Give only the number of lines in these records that contain the word "times".
━━━ Data ━━━
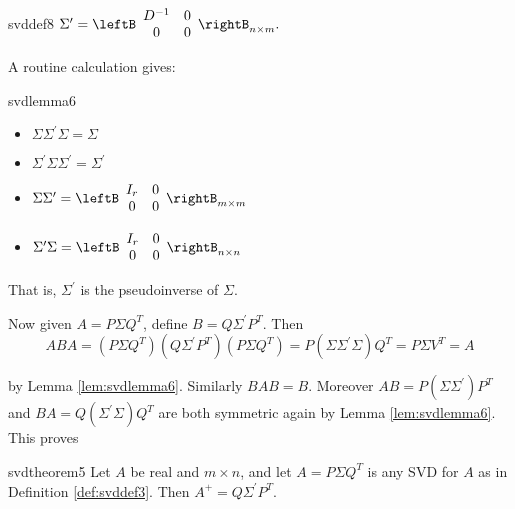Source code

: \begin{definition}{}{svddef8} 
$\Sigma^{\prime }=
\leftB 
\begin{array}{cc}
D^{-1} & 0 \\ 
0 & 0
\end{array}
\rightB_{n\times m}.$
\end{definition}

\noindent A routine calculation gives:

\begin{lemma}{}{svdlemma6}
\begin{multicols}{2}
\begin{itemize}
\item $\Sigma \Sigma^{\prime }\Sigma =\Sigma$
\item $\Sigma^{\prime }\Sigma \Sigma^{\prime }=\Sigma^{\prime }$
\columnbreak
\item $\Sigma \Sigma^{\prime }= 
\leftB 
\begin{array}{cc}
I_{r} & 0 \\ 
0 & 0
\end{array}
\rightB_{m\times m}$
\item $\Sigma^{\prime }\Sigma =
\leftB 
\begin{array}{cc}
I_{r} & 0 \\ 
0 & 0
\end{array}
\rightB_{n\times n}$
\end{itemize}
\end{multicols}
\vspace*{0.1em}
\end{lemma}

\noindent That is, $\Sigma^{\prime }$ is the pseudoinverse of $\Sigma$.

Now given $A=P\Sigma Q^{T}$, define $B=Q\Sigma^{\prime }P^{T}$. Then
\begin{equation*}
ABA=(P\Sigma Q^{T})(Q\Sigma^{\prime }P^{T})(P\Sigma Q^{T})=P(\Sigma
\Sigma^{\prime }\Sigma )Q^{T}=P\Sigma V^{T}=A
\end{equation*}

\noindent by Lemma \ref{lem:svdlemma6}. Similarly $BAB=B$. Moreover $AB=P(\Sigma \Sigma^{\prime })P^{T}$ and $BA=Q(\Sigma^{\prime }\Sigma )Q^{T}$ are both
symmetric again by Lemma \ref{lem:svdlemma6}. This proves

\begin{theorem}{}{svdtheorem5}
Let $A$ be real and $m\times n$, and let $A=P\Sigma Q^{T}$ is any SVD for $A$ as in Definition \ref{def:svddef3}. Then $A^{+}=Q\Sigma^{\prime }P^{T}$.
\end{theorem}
━━━
━━━ Data ━━━
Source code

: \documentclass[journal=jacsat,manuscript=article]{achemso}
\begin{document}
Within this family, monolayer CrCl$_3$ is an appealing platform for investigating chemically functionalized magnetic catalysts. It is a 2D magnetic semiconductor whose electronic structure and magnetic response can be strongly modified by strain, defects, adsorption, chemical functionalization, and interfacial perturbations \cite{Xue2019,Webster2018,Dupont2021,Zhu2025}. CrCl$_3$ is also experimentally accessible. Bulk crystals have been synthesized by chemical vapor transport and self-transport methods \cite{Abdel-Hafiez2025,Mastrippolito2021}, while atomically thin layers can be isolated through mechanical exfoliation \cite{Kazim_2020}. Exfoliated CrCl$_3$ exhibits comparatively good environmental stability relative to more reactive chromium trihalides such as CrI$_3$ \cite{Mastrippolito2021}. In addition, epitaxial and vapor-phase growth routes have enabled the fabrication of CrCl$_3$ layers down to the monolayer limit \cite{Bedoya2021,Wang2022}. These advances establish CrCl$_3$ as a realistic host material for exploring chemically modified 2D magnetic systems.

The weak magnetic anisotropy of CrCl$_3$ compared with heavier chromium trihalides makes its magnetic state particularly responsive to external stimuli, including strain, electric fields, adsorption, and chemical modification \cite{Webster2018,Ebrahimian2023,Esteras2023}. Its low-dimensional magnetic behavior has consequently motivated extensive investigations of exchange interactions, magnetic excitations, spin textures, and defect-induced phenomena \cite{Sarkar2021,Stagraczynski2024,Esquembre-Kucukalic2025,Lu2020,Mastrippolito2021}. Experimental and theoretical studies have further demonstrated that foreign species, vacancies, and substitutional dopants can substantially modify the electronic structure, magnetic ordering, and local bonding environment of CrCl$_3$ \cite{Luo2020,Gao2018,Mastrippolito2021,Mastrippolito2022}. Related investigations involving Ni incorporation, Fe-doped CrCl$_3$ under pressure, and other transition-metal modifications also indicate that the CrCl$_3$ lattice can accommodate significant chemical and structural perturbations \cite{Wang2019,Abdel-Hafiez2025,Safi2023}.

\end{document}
━━━
— Output —
4